◆ **Action item**
Transcribe the following records in full, exactly as shown.

Top of Dataset excerpts

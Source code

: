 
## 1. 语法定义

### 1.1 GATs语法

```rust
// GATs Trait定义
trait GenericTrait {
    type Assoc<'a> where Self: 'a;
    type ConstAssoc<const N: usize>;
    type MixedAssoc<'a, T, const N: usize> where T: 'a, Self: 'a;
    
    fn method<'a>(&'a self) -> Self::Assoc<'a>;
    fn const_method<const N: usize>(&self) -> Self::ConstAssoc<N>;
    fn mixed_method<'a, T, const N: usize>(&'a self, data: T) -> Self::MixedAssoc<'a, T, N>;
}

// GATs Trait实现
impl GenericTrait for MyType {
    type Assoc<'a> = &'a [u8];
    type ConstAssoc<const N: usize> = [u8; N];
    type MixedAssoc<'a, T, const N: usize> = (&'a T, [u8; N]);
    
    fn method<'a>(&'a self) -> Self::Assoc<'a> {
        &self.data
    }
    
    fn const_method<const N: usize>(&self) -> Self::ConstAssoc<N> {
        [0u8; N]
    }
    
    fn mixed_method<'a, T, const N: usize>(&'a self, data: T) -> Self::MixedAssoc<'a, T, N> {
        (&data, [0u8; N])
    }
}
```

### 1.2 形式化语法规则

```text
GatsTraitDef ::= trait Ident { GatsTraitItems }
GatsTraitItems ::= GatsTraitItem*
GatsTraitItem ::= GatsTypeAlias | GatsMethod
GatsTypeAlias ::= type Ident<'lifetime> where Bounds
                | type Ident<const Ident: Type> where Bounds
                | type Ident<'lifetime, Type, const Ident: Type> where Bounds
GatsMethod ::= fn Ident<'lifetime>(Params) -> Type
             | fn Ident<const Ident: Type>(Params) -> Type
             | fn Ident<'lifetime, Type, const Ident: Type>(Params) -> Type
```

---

Bottom of Dataset excerpts

◆ **The answer**
Source code

: 
## 1. 语法定义

### 1.1 GATs语法

```rust
// GATs Trait定义
trait GenericTrait {
    type Assoc<'a> where Self: 'a;
    type ConstAssoc<const N: usize>;
    type MixedAssoc<'a, T, const N: usize> where T: 'a, Self: 'a;
    
    fn method<'a>(&'a self) -> Self::Assoc<'a>;
    fn const_method<const N: usize>(&self) -> Self::ConstAssoc<N>;
    fn mixed_method<'a, T, const N: usize>(&'a self, data: T) -> Self::MixedAssoc<'a, T, N>;
}

// GATs Trait实现
impl GenericTrait for MyType {
    type Assoc<'a> = &'a [u8];
    type ConstAssoc<const N: usize> = [u8; N];
    type MixedAssoc<'a, T, const N: usize> = (&'a T, [u8; N]);
    
    fn method<'a>(&'a self) -> Self::Assoc<'a> {
        &self.data
    }
    
    fn const_method<const N: usize>(&self) -> Self::ConstAssoc<N> {
        [0u8; N]
    }
    
    fn mixed_method<'a, T, const N: usize>(&'a self, data: T) -> Self::MixedAssoc<'a, T, N> {
        (&data, [0u8; N])
    }
}
```

### 1.2 形式化语法规则

```text
GatsTraitDef ::= trait Ident { GatsTraitItems }
GatsTraitItems ::= GatsTraitItem*
GatsTraitItem ::= GatsTypeAlias | GatsMethod
GatsTypeAlias ::= type Ident<'lifetime> where Bounds
                | type Ident<const Ident: Type> where Bounds
                | type Ident<'lifetime, Type, const Ident: Type> where Bounds
GatsMethod ::= fn Ident<'lifetime>(Params) -> Type
             | fn Ident<const Ident: Type>(Params) -> Type
             | fn Ident<'lifetime, Type, const Ident: Type>(Params) -> Type
```

---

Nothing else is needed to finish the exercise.